┏━━

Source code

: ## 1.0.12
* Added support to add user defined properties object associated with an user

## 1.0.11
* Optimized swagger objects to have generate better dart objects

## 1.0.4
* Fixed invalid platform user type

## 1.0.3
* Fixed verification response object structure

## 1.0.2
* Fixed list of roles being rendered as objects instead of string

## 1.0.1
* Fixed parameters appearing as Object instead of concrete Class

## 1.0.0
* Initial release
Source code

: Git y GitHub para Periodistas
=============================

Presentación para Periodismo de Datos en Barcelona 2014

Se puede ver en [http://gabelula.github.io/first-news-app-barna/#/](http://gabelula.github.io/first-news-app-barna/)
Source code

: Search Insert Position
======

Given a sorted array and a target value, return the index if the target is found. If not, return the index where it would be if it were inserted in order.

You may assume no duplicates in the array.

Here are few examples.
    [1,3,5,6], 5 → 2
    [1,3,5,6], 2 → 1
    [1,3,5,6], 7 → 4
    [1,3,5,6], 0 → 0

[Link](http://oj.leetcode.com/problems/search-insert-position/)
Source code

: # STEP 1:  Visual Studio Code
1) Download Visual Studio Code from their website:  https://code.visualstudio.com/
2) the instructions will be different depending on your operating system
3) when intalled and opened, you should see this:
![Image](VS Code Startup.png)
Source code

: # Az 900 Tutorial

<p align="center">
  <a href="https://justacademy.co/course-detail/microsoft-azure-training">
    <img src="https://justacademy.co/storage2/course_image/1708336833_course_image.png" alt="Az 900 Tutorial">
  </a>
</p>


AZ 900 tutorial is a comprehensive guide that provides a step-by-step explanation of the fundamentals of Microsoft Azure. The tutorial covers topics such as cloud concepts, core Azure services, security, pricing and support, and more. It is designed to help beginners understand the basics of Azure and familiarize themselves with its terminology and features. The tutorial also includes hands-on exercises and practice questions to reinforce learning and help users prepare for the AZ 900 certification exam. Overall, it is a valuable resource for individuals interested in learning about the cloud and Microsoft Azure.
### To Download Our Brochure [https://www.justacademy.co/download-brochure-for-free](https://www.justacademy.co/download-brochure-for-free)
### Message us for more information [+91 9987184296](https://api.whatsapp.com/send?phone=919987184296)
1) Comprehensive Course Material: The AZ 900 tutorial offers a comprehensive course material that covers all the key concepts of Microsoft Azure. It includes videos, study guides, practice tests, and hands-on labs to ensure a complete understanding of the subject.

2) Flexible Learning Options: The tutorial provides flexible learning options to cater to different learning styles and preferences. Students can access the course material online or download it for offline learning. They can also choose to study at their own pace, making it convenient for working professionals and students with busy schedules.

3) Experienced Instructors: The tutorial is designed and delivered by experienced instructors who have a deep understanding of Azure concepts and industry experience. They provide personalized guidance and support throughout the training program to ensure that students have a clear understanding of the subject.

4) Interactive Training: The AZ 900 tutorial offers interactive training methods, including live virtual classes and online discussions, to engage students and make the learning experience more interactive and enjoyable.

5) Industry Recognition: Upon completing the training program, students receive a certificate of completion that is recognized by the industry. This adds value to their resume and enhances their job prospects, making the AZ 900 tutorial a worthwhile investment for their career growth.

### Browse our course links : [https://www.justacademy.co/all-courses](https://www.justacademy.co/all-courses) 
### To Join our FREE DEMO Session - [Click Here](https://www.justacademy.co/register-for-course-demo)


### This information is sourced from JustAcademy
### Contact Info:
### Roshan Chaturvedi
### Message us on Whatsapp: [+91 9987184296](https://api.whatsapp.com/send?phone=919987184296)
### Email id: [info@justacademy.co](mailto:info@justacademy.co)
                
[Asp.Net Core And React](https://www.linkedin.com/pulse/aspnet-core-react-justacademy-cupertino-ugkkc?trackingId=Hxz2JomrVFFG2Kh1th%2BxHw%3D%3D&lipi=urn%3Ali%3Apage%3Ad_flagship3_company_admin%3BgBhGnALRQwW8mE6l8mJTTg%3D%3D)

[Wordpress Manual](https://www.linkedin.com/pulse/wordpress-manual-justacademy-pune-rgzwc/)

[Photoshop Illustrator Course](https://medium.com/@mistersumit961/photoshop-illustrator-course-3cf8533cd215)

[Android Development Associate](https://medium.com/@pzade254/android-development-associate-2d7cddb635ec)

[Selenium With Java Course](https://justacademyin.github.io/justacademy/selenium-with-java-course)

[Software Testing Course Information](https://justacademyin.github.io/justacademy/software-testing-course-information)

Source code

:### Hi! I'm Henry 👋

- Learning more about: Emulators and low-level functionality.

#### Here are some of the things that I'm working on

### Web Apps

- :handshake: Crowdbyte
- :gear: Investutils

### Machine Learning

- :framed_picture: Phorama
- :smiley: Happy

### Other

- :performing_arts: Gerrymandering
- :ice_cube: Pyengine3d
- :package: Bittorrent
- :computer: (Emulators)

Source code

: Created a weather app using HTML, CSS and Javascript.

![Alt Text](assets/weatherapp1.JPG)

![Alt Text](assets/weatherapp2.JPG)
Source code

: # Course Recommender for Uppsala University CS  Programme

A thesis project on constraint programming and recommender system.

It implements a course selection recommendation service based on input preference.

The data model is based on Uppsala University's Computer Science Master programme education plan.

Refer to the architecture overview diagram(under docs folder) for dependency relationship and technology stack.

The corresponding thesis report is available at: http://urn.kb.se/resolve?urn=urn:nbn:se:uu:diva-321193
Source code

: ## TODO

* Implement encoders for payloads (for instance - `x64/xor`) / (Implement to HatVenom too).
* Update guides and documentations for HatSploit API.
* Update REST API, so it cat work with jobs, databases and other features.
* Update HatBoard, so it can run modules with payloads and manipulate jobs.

┗━━
┏━━

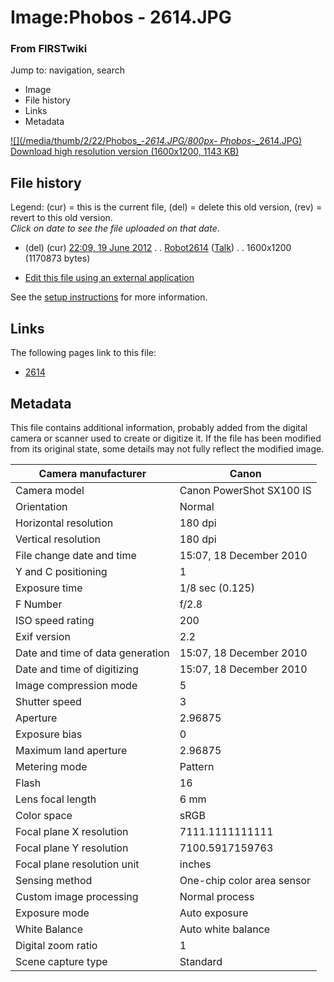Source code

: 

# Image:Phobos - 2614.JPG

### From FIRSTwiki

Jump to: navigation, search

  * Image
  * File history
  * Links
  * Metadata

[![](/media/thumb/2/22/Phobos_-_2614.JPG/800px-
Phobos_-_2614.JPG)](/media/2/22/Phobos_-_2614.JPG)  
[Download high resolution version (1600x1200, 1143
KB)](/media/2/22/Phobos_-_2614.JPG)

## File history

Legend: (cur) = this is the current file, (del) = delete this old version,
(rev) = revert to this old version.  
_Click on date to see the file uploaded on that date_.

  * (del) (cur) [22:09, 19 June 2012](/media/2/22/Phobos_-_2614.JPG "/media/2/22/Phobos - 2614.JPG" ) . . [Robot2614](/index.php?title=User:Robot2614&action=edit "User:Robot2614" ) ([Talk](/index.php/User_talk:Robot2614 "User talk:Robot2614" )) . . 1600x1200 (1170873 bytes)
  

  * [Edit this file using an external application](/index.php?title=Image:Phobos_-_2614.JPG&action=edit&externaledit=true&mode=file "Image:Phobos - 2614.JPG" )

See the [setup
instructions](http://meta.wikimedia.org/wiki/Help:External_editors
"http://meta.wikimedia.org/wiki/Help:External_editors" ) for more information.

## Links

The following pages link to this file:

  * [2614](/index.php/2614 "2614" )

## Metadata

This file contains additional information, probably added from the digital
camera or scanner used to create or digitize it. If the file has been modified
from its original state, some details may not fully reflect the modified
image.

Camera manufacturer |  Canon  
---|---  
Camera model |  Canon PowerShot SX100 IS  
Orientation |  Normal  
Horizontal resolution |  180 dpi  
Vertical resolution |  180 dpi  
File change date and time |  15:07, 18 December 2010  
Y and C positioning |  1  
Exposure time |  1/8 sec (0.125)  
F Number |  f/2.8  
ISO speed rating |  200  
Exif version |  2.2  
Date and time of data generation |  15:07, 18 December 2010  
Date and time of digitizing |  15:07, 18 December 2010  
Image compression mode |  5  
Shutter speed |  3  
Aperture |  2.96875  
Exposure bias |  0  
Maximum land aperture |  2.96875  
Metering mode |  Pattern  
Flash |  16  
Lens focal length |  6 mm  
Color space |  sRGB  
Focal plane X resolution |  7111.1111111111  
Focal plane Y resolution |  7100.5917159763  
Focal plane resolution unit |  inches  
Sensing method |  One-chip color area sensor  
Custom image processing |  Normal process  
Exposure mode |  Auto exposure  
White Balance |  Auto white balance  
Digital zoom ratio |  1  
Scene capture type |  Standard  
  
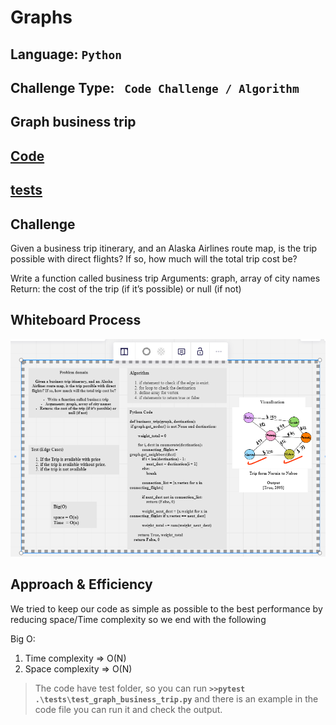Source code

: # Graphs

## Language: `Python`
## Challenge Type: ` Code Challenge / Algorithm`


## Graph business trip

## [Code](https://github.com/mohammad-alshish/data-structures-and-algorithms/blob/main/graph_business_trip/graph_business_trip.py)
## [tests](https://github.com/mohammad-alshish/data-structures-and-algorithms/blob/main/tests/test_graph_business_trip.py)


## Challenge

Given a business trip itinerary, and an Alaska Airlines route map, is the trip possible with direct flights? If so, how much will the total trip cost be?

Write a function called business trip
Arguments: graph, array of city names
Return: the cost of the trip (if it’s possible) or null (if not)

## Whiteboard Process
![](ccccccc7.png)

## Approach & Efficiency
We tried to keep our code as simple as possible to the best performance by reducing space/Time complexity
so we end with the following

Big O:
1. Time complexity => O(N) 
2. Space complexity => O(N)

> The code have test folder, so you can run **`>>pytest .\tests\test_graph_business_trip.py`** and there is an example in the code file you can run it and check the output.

┗━━

ACTION ITEM:
Every line of the listing above that includes "Studio" should be copied out.

ANSWER BOX:
: # STEP 1:  Visual Studio Code
1) Download Visual Studio Code from their website:  https://code.visualstudio.com/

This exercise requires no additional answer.